** RECORDS SHOWN follows **

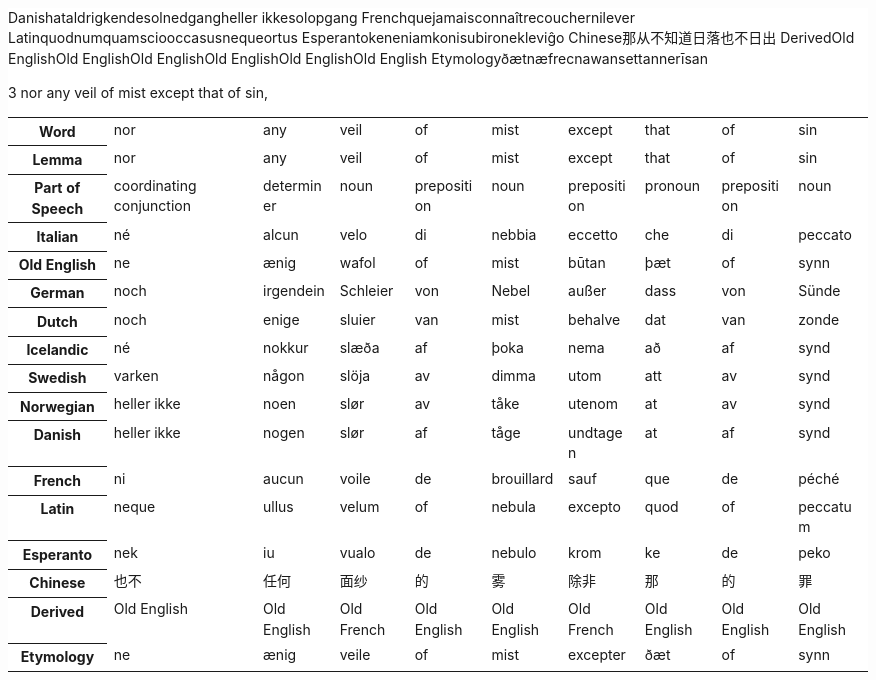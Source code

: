 <tr><th>Danish</th><td>at</td><td>aldrig</td><td>kende</td><td>solnedgang</td><td>heller ikke</td><td>solopgang</td></tr>
<tr><th>French</th><td>que</td><td>jamais</td><td>connaître</td><td>coucher</td><td>ni</td><td>lever</td></tr>
<tr><th>Latin</th><td>quod</td><td>numquam</td><td>scio</td><td>occasus</td><td>neque</td><td>ortus</td></tr>
<tr><th>Esperanto</th><td>ke</td><td>neniam</td><td>koni</td><td>subiro</td><td>nek</td><td>leviĝo</td></tr>
<tr><th>Chinese</th><td>那</td><td>从不</td><td>知道</td><td>日落</td><td>也不</td><td>日出</td></tr>
<tr><th>Derived</th><td>Old English</td><td>Old English</td><td>Old English</td><td>Old English</td><td>Old English</td><td>Old English</td></tr>
<tr><th>Etymology</th><td>ðæt</td><td>næfre</td><td>cnawan</td><td>settan</td><td>ne</td><td>rīsan</td></tr>
</table>

3 nor any veil of mist except that of sin,

<table>
<tr><th>Word</th><td>nor</td><td>any</td><td>veil</td><td>of</td><td>mist</td><td>except</td><td>that</td><td>of</td><td>sin</td></tr>
<tr><th>Lemma</th><td>nor</td><td>any</td><td>veil</td><td>of</td><td>mist</td><td>except</td><td>that</td><td>of</td><td>sin</td></tr>
<tr><th>Part of Speech</th><td>coordinating conjunction</td><td>determiner</td><td>noun</td><td>preposition</td><td>noun</td><td>preposition</td><td>pronoun</td><td>preposition</td><td>noun</td></tr>
<tr><th>Italian</th><td>né</td><td>alcun</td><td>velo</td><td>di</td><td>nebbia</td><td>eccetto</td><td>che</td><td>di</td><td>peccato</td></tr>
<tr><th>Old English</th><td>ne</td><td>ænig</td><td>wafol</td><td>of</td><td>mist</td><td>būtan</td><td>þæt</td><td>of</td><td>synn</td></tr>
<tr><th>German</th><td>noch</td><td>irgendein</td><td>Schleier</td><td>von</td><td>Nebel</td><td>außer</td><td>dass</td><td>von</td><td>Sünde</td></tr>
<tr><th>Dutch</th><td>noch</td><td>enige</td><td>sluier</td><td>van</td><td>mist</td><td>behalve</td><td>dat</td><td>van</td><td>zonde</td></tr>
<tr><th>Icelandic</th><td>né</td><td>nokkur</td><td>slæða</td><td>af</td><td>þoka</td><td>nema</td><td>að</td><td>af</td><td>synd</td></tr>
<tr><th>Swedish</th><td>varken</td><td>någon</td><td>slöja</td><td>av</td><td>dimma</td><td>utom</td><td>att</td><td>av</td><td>synd</td></tr>
<tr><th>Norwegian</th><td>heller ikke</td><td>noen</td><td>slør</td><td>av</td><td>tåke</td><td>utenom</td><td>at</td><td>av</td><td>synd</td></tr>
<tr><th>Danish</th><td>heller ikke</td><td>nogen</td><td>slør</td><td>af</td><td>tåge</td><td>undtagen</td><td>at</td><td>af</td><td>synd</td></tr>
<tr><th>French</th><td>ni</td><td>aucun</td><td>voile</td><td>de</td><td>brouillard</td><td>sauf</td><td>que</td><td>de</td><td>péché</td></tr>
<tr><th>Latin</th><td>neque</td><td>ullus</td><td>velum</td><td>of</td><td>nebula</td><td>excepto</td><td>quod</td><td>of</td><td>peccatum</td></tr>
<tr><th>Esperanto</th><td>nek</td><td>iu</td><td>vualo</td><td>de</td><td>nebulo</td><td>krom</td><td>ke</td><td>de</td><td>peko</td></tr>
<tr><th>Chinese</th><td>也不</td><td>任何</td><td>面纱</td><td>的</td><td>雾</td><td>除非</td><td>那</td><td>的</td><td>罪</td></tr>
<tr><th>Derived</th><td>Old English</td><td>Old English</td><td>Old French</td><td>Old English</td><td>Old English</td><td>Old French</td><td>Old English</td><td>Old English</td><td>Old English</td></tr>
<tr><th>Etymology</th><td>ne</td><td>ænig</td><td>veile</td><td>of</td><td>mist</td><td>excepter</td><td>ðæt</td><td>of</td><td>synn</td></tr>
</table>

** End of RECORDS SHOWN **

● REQUIREMENT
Filter the listing above for the string "noch" and copy every matching line.

● OUTPUT OF THE EXERCISE
<tr><th>German</th><td>noch</td><td>irgendein</td><td>Schleier</td><td>von</td><td>Nebel</td><td>außer</td><td>dass</td><td>von</td><td>Sünde</td></tr>
<tr><th>Dutch</th><td>noch</td><td>enige</td><td>sluier</td><td>van</td><td>mist</td><td>behalve</td><td>dat</td><td>van</td><td>zonde</td></tr>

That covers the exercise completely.